▸ The problem
Check the records below line by line, and report how many lines include the string "mathbf". No other words are needed.
── Supplied data
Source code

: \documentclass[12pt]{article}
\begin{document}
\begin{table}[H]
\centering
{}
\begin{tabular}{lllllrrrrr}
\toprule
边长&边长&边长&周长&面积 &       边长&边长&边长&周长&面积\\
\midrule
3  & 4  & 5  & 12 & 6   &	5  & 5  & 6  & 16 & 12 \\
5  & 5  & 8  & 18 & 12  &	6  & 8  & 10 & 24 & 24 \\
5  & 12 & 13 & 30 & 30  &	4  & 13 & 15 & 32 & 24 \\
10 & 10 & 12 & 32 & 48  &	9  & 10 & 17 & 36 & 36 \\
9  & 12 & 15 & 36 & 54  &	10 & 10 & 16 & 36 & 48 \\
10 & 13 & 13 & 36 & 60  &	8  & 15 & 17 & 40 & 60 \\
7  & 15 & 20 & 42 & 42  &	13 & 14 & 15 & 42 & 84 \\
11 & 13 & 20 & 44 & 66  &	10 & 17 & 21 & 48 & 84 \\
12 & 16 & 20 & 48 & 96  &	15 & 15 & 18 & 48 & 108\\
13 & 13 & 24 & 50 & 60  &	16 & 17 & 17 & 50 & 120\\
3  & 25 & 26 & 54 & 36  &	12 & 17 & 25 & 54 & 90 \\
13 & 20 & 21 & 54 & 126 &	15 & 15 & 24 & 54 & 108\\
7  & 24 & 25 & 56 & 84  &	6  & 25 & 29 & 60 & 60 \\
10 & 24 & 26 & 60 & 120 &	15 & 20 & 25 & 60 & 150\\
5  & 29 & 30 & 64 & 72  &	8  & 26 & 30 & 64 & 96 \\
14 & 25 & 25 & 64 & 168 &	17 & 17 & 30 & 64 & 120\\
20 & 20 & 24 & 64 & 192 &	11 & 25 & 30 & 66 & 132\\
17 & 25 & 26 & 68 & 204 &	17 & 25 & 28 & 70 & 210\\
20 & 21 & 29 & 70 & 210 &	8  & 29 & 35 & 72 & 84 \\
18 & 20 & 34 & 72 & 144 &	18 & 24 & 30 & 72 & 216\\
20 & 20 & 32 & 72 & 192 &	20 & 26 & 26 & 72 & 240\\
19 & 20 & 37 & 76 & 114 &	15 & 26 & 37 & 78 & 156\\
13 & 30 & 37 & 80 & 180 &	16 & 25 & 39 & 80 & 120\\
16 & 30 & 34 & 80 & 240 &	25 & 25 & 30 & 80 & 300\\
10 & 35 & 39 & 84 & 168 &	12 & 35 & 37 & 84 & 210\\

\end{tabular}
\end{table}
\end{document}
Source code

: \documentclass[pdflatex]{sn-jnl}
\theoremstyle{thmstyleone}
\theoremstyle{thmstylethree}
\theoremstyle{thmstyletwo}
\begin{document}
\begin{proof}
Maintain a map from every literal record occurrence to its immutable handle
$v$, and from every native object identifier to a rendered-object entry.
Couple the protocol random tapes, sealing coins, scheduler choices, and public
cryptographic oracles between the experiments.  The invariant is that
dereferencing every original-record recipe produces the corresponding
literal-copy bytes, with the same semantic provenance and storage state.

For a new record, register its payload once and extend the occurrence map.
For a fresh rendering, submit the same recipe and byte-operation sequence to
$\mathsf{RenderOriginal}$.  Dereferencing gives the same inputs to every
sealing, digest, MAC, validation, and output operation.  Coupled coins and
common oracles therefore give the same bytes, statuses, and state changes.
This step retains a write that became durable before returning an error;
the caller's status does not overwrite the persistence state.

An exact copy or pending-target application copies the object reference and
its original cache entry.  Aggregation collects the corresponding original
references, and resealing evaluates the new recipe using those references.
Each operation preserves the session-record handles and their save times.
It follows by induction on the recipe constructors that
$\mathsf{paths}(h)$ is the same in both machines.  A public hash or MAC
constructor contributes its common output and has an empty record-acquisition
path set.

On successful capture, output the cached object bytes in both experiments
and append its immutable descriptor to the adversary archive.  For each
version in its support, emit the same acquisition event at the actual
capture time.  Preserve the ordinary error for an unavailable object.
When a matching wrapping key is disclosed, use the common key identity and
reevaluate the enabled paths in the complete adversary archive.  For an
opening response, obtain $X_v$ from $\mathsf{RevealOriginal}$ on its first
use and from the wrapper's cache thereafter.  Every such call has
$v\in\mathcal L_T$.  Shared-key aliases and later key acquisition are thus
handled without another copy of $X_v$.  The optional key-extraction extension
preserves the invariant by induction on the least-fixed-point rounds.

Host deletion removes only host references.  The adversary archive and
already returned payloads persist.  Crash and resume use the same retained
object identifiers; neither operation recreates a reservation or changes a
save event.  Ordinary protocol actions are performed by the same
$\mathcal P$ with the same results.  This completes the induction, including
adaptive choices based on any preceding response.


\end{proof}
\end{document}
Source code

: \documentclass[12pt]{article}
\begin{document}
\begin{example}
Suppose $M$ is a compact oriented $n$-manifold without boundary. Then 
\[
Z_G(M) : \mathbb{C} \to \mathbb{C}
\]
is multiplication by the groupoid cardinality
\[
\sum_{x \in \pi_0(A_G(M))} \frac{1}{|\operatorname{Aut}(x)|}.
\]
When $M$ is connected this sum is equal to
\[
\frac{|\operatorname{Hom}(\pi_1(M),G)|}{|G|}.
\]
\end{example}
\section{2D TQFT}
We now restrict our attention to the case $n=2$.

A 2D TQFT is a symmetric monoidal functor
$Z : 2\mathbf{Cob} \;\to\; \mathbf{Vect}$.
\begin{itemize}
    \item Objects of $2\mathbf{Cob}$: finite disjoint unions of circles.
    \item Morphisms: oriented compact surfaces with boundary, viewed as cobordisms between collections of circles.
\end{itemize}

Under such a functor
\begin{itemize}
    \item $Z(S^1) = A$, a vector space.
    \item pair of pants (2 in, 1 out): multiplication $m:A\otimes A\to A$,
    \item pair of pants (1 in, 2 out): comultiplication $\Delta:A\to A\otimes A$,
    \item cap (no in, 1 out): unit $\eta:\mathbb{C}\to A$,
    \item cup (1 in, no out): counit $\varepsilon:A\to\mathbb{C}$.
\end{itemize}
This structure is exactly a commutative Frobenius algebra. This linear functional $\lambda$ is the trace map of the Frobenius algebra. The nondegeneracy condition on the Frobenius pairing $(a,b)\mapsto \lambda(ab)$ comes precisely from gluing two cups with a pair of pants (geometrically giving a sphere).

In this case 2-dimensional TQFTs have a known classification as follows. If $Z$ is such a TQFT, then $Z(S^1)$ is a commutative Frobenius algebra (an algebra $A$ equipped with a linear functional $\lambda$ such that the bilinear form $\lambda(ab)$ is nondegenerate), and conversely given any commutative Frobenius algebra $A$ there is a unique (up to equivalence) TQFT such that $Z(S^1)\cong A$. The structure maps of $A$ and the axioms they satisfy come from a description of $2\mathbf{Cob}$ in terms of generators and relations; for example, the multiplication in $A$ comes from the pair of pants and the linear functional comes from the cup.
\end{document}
────
▸ Final answer
3